Further, the full connection layers are respectively formed by the dimensions of、/>、/>、Four linear layers->And two activation functions->The composition, M, is the length of the longitudinal sequence of the patient and the feedforward expression order is +.>The method comprises the steps of carrying out a first treatment on the surface of the Remodelling the output vector of the initialized patient sequence representation learning model to +.>A matrix of dimensions, denoted->Using KL divergence loss, i.e. loss function +.>Wherein->Is thatIs valued in column i>Value for the ith column of the representation matrix of the subsequence,/->As a Softmax function; extracting the trained patient sequence to represent +.>The output vector of the layer is used as a coded representation of the patient sub-sequence, and the coded representation of all sub-sequences of the patient is averaged component by component as a patient sequence representation.

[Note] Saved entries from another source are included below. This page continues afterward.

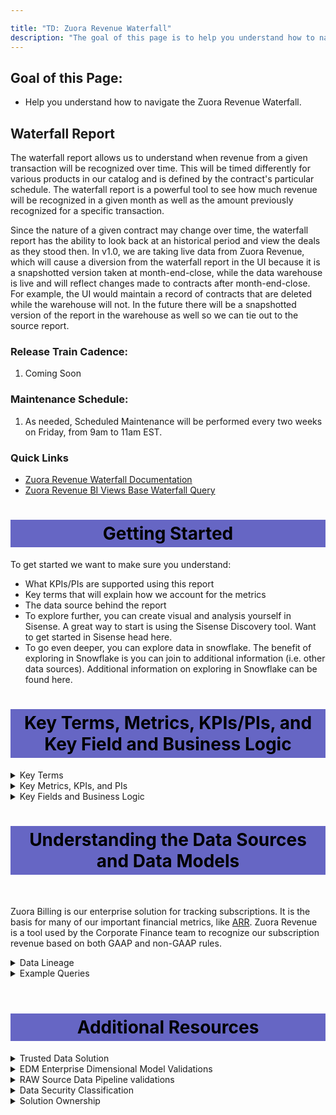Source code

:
 ```yaml
---

title: "TD: Zuora Revenue Waterfall"
description: "The goal of this page is to help you understand how to navigate the Zuora Revenue Waterfall."
---
```

## Goal of this Page:

- Help you understand how to navigate the Zuora Revenue Waterfall.

## Waterfall Report

The waterfall report allows us to understand when revenue from a given transaction will be recognized over time. This will be timed differently for various products in our catalog and is defined by the contract's particular schedule. The waterfall report is a powerful tool to see how much revenue will be recognized in a given month as well as the amount previously recognized for a specific transaction.

Since the nature of a given contract may change over time, the waterfall report has the ability to look back at an historical period and view the deals as they stood then. In v1.0, we are taking live data from Zuora Revenue, which will cause a diversion from the waterfall report in the UI because it is a snapshotted version taken at month-end-close, while the data warehouse is live and will reflect changes made to contracts after month-end-close. For example, the UI would maintain a record of contracts that are deleted while the warehouse will not. In the future there will be a snapshotted version of the report in the warehouse as well so we can tie out to the source report.

### Release Train Cadence:

1. Coming Soon

### Maintenance Schedule:

1. As needed, Scheduled Maintenance will be performed every two weeks on Friday, from 9am to 11am EST.

### Quick Links

- [Zuora Revenue Waterfall Documentation](https://knowledgecenter.zuora.com/Zuora_Revenue/Reports/Report_reconciliation/Waterfall_Report)
- [Zuora Revenue BI Views Base Waterfall Query](https://knowledgecenter.zuora.com/Zuora_Revenue/Zuora_Revenue_BI_views/Sample_queries#Revenue_waterfall)

<style> #headerformat {
background-color: #6666c4; color: black; padding: 5px; text-align: center;
}
</style>
<h1 id="headerformat">Getting Started </h1>

To get started we want to make sure you understand:

- What KPIs/PIs are supported using this report
- Key terms that will explain how we account for the metrics
- The data source behind the report
- To explore further, you can create visual and analysis yourself in Sisense. A great way to start is using the Sisense Discovery tool. Want to get started in Sisense head here.
- To go even deeper, you can explore data in snowflake. The benefit of exploring in Snowflake is you can join to additional information (i.e. other data sources). Additional information on exploring in Snowflake can be found here.


<style> #headerformat {
background-color: #6666c4; color: black; padding: 5px; text-align: center;
}
</style>
<h1 id="headerformat">Key Terms, Metrics, KPIs/PIs, and Key Field and Business Logic </h1>

<details>
<summary markdown='span'>
  Key Terms
</summary>
Dimensions:

- Coming soon

</details>

<details>
<summary markdown='span'>
  Key Metrics, KPIs, and PIs
</summary>
Facts:

- Coming Soon
</details>

<details>
<summary markdown='span'>
  Key Fields and Business Logic
</summary>
<ul>
  <li>as_of_period_id: key filter to show the waterfall report as it was for a past time period</li>
  <li>revenue_contract_line_attribute_16: indicates if a line has been adjusted through a manual true-up </li>
  <li>revenue_contract_schedule: The performance obligations are recognized over time based on the rules for the performance obligation type. These rules are expressed as a schedule, which states when and what percent of a contract obligation can be recognized. This is the basis for the waterfall report</li>
</ul>
</details>
<style> #headerformat {
background-color: #6666c4; color: black; padding: 5px; text-align: center;}
</style>
<h1 id="headerformat">Understanding the Data Sources and Data Models</h1>
<br>

Zuora Billing is our enterprise solution for tracking subscriptions. It is the basis for many of our important financial metrics, like [ARR](https://about.gitlab.com/handbook/business-technology/data-team/data-catalog/finance-arr/). Zuora Revenue is a tool used by the Corporate Finance team to recognize our subscription revenue based on both GAAP and non-GAAP rules.

<details>
<summary markdown='span'>
  Data Lineage
</summary>
Data is sourced from Zuora Revenue. The dbt solution generates a dimensional model from revenue contract lines, schedules, as well as other pertinent details about a given contract to generate a report containing all deals being recognized in a given period. It will allow users to view these deals at various points in time (`as_of_period_id`) since a given deal may be modified between its start and end dates.
</details>
<details>
<summary markdown='span'>
  Example Queries
</summary>

<br>

Revenue recognized from October 2021, as it was known in October 2021

```
SELECT 
  SUM("OCT-21") AS october_revenue
FROM prod.restricted_safe_common_mart_finance.mart_waterfall
WHERE as_of_period_id = 20211001
```

</details>
<br>
<style> #headerformat {
background-color: #6666c4; color: black; padding: 5px; text-align: center;
}
</style>
<h1 id="headerformat">Additional Resources </h1>

<details>
<summary markdown='span'>
  Trusted Data Solution
</summary>

ARR models use the `zuora_revenue` tags for Trusted Data tests and their results. This can be seen most easily using the [Trusted Data Dashboard](https://app.periscopedata.com/app/gitlab/756199/Trusted-Data-Dashboard)

See overview at [Trusted Data Framework](https://about.gitlab.com/handbook/business-technology/data-team/platform/#tdf)

[dbt guide examples](https://about.gitlab.com/handbook/business-technology/data-team/platform/dbt-guide/#trusted-data-framework) for
details and examples on implementing further tests
</details>

<details>
<summary markdown='span'>
  EDM Enterprise Dimensional Model Validations
</summary>
The [(WIP) Enterprise Dimensional Model Validation Dashboard](https://app.periscopedata.com/app/gitlab/760445/WIP:-Enterprise-Dimensional-Model-Validation-Dashboard) reports on latest Enterprise Dimensional model test and runs.
</details>

<details>
<summary markdown='span'>
  RAW Source Data Pipeline validations
</summary>
[Data Pipeline Health Validations](https://app.periscopedata.com/app/gitlab/715938/Data-Pipeline-Health-Dashboard)
</details>

<details>
<summary markdown='span'>
  Data Security Classification
</summary>

Coming Soon

**ORANGE**

- Description: Customer and Personal data at the row or record level.

- Objects:
  -

  -

**YELLOW**

- Description: GitLab Financial data, which includes aggregations or totals.

- Objects:
  -

  -
</details>

<details>
<summary markdown='span'>
  Solution Ownership
</summary>
* Source System Owner:
  * Salesforce: `@jbrennan1`
  * Zuora: `@andrew_murray`
* Source System Subject Matter Expert:
  * Salesforce: `@jbrennan1`
  * Zuora: `@andrew_murray`
* Data Team Subject Matter Expert: `@michellecooper`
</details>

Further, the construction process of the patient diagnosis information base is as follows: and (3) setting a disease set supported by the diagnosis recommendation system as D, screening a patient list P diagnosed as the disease in the set D from the electronic medical record data of the hospital patients, and calculating patient sequence representations of patients in the patient list P to construct a patient diagnosis information base.

Compared with the traditional diagnosis recommendation system based on the machine learning model and the rule template, the diagnosis recommendation system has the following main advantages:

1. medical knowledge graph is introduced: the application utilizes the medical knowledge graph to link the patient data and the medical knowledge, can more comprehensively and accurately express the relationship between the medical knowledge and the patient data, and enables the diagnosis recommendation system to better understand and process the patient data.

2. Patient timing data is considered: the application relates to time sequence data of patient diagnosis and medical knowledge graph, constructs a patient information graph, uses a rule learning algorithm to prune the patient information graph, reduces knowledge representation learning domain, and relates data to form a patient information sequence. Thus, the patient history data can be better utilized, and the accuracy of diagnosis recommendation is improved.

3. The entity alignment method is improved: the application provides a semantic association method for calculating the similarity of fine-grained semantic units, which can solve the OOV condition existing when medical entities of knowledge and data sources are aligned. This approach may more accurately align the medical entities so that the diagnostic recommendation system may better understand and process the medical data.

4. A representation learning model is introduced: the application introduces a patient sequence representation learning model constructed based on an unsupervised convolutional neural network, can better utilize the historical data of the patient, and improves the accuracy of diagnosis recommendation. Meanwhile, the model can automatically extract complex features in the historical data of the patient, and the complicated process of manually extracting the features is avoided.

Drawings

In order to more clearly illustrate the embodiments of the present application or the technical solutions in the prior art, the drawings that are needed in the embodiments will be briefly described below, and it is obvious that the drawings in the following description are only some embodiments of the present application, and other drawings may be obtained according to these drawings without inventive effort for a person skilled in the art.

FIG. 1 is a block diagram of a system for diagnosis recommendation incorporating knowledge and patient representation in accordance with an embodiment of the present application.

FIG. 2 is a flow chart of entity association mapping provided in an embodiment of the present application;

fig. 3 is a flowchart of a knowledge representation learning module obtaining a patient table representation and a diagnosis recommendation module obtaining a diagnosis recommendation result according to an embodiment of the present application.

Detailed Description

For a better understanding of the technical solution of the present application, the following detailed description of the embodiments of the present application refers to the accompanying drawings.

It should be understood that the described embodiments are merely some, but not all, embodiments of the application. All other embodiments, which can be made by those skilled in the art based on the embodiments of the application without making any inventive effort, are intended to be within the scope of the application.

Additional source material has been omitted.